** Opening Task material block **

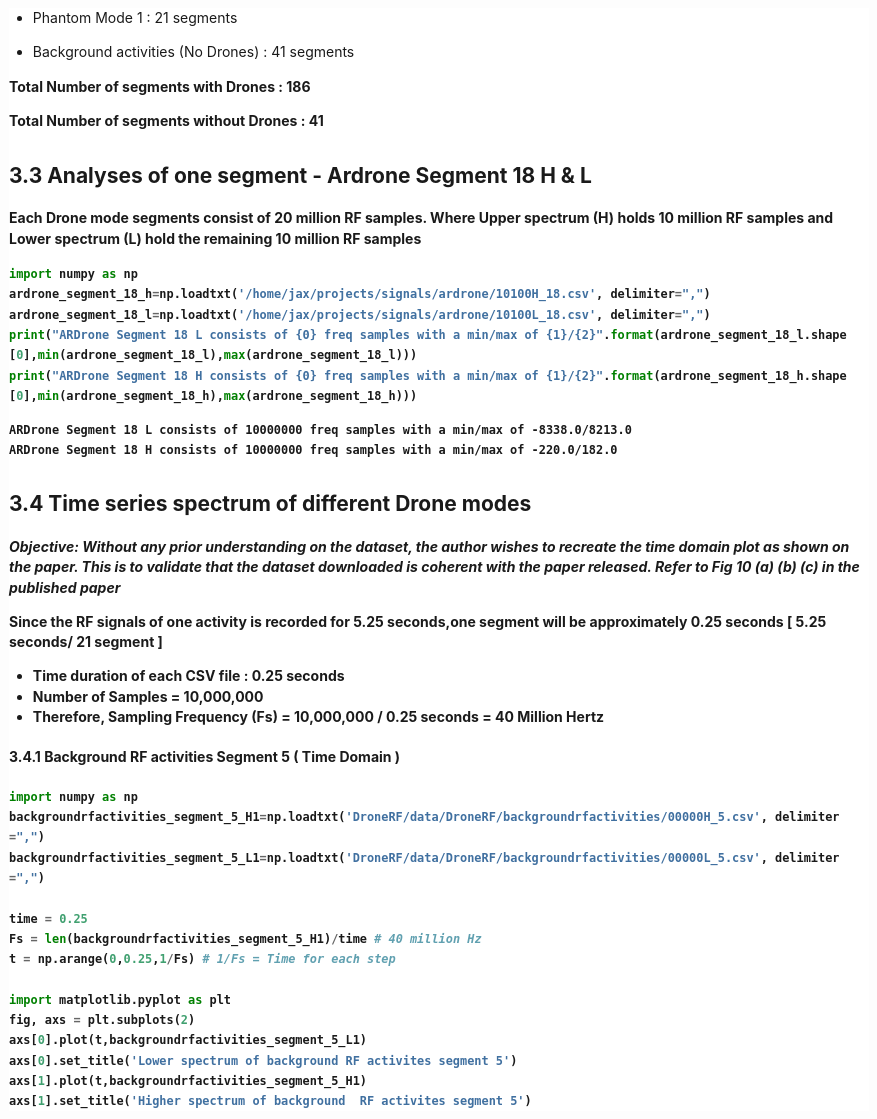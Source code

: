 

- Phantom Mode 1 :    21 segments



- Background activities (No Drones) :  41 segments

<b>Total Number of segments with Drones :  186

Total Number of segments without Drones : 41 <b>
    



## 3.3 Analyses of one segment - Ardrone Segment 18 H & L 

Each Drone mode segments consist of 20 million RF samples. Where Upper spectrum (H) holds 10 million RF samples and Lower spectrum (L) hold the remaining 10 million RF samples



```python
import numpy as np
ardrone_segment_18_h=np.loadtxt('/home/jax/projects/signals/ardrone/10100H_18.csv', delimiter=",")
ardrone_segment_18_l=np.loadtxt('/home/jax/projects/signals/ardrone/10100L_18.csv', delimiter=",")
print("ARDrone Segment 18 L consists of {0} freq samples with a min/max of {1}/{2}".format(ardrone_segment_18_l.shape[0],min(ardrone_segment_18_l),max(ardrone_segment_18_l)))
print("ARDrone Segment 18 H consists of {0} freq samples with a min/max of {1}/{2}".format(ardrone_segment_18_h.shape[0],min(ardrone_segment_18_h),max(ardrone_segment_18_h)))

```

    ARDrone Segment 18 L consists of 10000000 freq samples with a min/max of -8338.0/8213.0
    ARDrone Segment 18 H consists of 10000000 freq samples with a min/max of -220.0/182.0


## 3.4 Time series spectrum of different Drone modes 

*Objective: Without any prior understanding on the dataset, the author wishes to recreate the time domain plot as shown on the paper. This is to validate that the dataset downloaded is coherent with the paper released. Refer to Fig 10 (a) (b) (c) in the published paper*

Since the RF signals of one activity is recorded for 5.25 seconds,one segment will be approximately 0.25 seconds [ 5.25 seconds/ 21 segment ]

- Time duration of each CSV file : 0.25 seconds
- Number of Samples = 10,000,000
- Therefore, Sampling Frequency (Fs) = 10,000,000 / 0.25 seconds = 40 Million Hertz 

#### 3.4.1 Background RF activities Segment 5 ( Time Domain )


```python
import numpy as np
backgroundrfactivities_segment_5_H1=np.loadtxt('DroneRF/data/DroneRF/backgroundrfactivities/00000H_5.csv', delimiter=",")
backgroundrfactivities_segment_5_L1=np.loadtxt('DroneRF/data/DroneRF/backgroundrfactivities/00000L_5.csv', delimiter=",")

time = 0.25 
Fs = len(backgroundrfactivities_segment_5_H1)/time # 40 million Hz
t = np.arange(0,0.25,1/Fs) # 1/Fs = Time for each step

import matplotlib.pyplot as plt
fig, axs = plt.subplots(2)
axs[0].plot(t,backgroundrfactivities_segment_5_L1)
axs[0].set_title('Lower spectrum of background RF activites segment 5')
axs[1].plot(t,backgroundrfactivities_segment_5_H1)
axs[1].set_title('Higher spectrum of background  RF activites segment 5')

```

** Closing Task material block **

Try it:
Return every line of the preceding records in which the word "home" appears.

Answer section:
ardrone_segment_18_h=np.loadtxt('/home/jax/projects/signals/ardrone/10100H_18.csv', delimiter=",")
ardrone_segment_18_l=np.loadtxt('/home/jax/projects/signals/ardrone/10100L_18.csv', delimiter=",")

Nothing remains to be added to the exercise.